Wilde Lake Middle becomes Maryland's first net-zero energy school
The new Wilde Lake Middle School opened for students Jan. 2. Photo courtesy of the Baltimore Sun
Wilde Lake Middle School in Columbia has made its debut as Maryland's first "net-zero energy" school, meaning the $33 million building's extensive solar panel array will help it generate as much energy as it uses.
The new school is significantly larger than the 48-year-old building it is replacing and is designed to anticipate enrollment growth in Howard County, officials told the Baltimore Sun. It was built on the same campus as the former Wilde Lake school, which will be demolished for athletic fields and a bus loop.
Principal Anne Swartz said she noticed a buzz as students arrived at the new facility.
"Middle school students sometimes are quiet because it's 7:45 in the morning," she said. "They were not quiet. There were smiles, there was a pep in the step."
The roof holds 1,400 solar panels and another 600 panels collect sunlight from the ground, said Scott Washington, director of school construction for the Howard County school system.
The school also has energy-efficient architecture and insulation, a geothermal heat pump system, and lights programmed to respond to the amount of sunlight in a room and turn off when a room is empty, he said.
"On days when it's cloudy, you'll use more energy," Washington said. "On days it's sunny, you'll use less because you're using more of the natural light of the building."
Construction of the school was aided by a $2.7 million grant from the Maryland Energy Administration.
Students can actually check on the school's electricity production in real time. There's an "energy kiosk" in the main hallway that displays how the building is performing.
Science teacher Doug Spicher is already using the system as a teaching tool. The panels feed data into a graph that shows how much energy is being used and produced at any given time, he said.
"When I showed them this week, they're like, 'Wait a minute, why aren't we producing more electricity?'" he said. Then he gestured to the rain outside his classroom window. "We talked about the cloud cover, whereas last week, when it was a much sunnier week, more was produced."
Spicher, who said he has solar panels on his home, is excited to look for trends in Wilde Lake Middle's energy levels.
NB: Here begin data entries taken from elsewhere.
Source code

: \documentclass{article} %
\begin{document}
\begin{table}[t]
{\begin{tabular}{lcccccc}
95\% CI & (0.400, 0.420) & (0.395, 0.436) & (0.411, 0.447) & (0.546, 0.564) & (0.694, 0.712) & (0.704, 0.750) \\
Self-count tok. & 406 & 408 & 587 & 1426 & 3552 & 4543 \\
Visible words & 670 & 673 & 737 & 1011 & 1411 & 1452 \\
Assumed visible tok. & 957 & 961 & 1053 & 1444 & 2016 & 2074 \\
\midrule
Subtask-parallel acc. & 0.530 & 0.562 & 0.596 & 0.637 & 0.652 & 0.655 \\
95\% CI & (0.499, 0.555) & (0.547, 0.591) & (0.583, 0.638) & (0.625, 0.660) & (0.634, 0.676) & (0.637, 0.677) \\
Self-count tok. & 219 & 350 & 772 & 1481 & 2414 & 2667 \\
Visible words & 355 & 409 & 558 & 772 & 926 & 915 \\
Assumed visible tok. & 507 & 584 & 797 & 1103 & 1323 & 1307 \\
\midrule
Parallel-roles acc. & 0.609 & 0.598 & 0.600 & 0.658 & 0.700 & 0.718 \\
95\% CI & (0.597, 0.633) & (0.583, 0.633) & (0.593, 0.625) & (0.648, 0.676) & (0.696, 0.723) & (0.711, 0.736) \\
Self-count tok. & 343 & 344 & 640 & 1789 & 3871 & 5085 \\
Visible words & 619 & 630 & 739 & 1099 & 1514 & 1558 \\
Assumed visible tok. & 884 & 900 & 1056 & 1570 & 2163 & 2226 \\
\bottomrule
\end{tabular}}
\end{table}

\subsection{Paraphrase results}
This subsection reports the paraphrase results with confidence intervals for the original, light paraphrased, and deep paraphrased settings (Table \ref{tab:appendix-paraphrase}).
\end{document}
Usage, for example, should spike on Mondays after bottoming out over the weekend, when the school is empty.
"They're anxious to see what is going to happen when we get into the warmer months and the sun is more directly overhead — how that's going to change our production," he said.
Spicher teaches grades seven and eight, and hopes to experiment with his students to see whether turning off the lights in his classroom or even a hallway can nudge energy usage down in any immediately measurable way.
"That's very valuable for kids to be able to see," he said.
Bruce Gist, executive director for capital planning for Howard schools, said the building was "a significant challenge and quite an honor to construct."
The construction team had to learn to use new techniques and materials to lower the building's energy use index enough to achieve the net-zero status, he said.
He said setting that goal and putting the tools in place to achieve it, "speaks to the county's and the school system's commitment for energy conservation."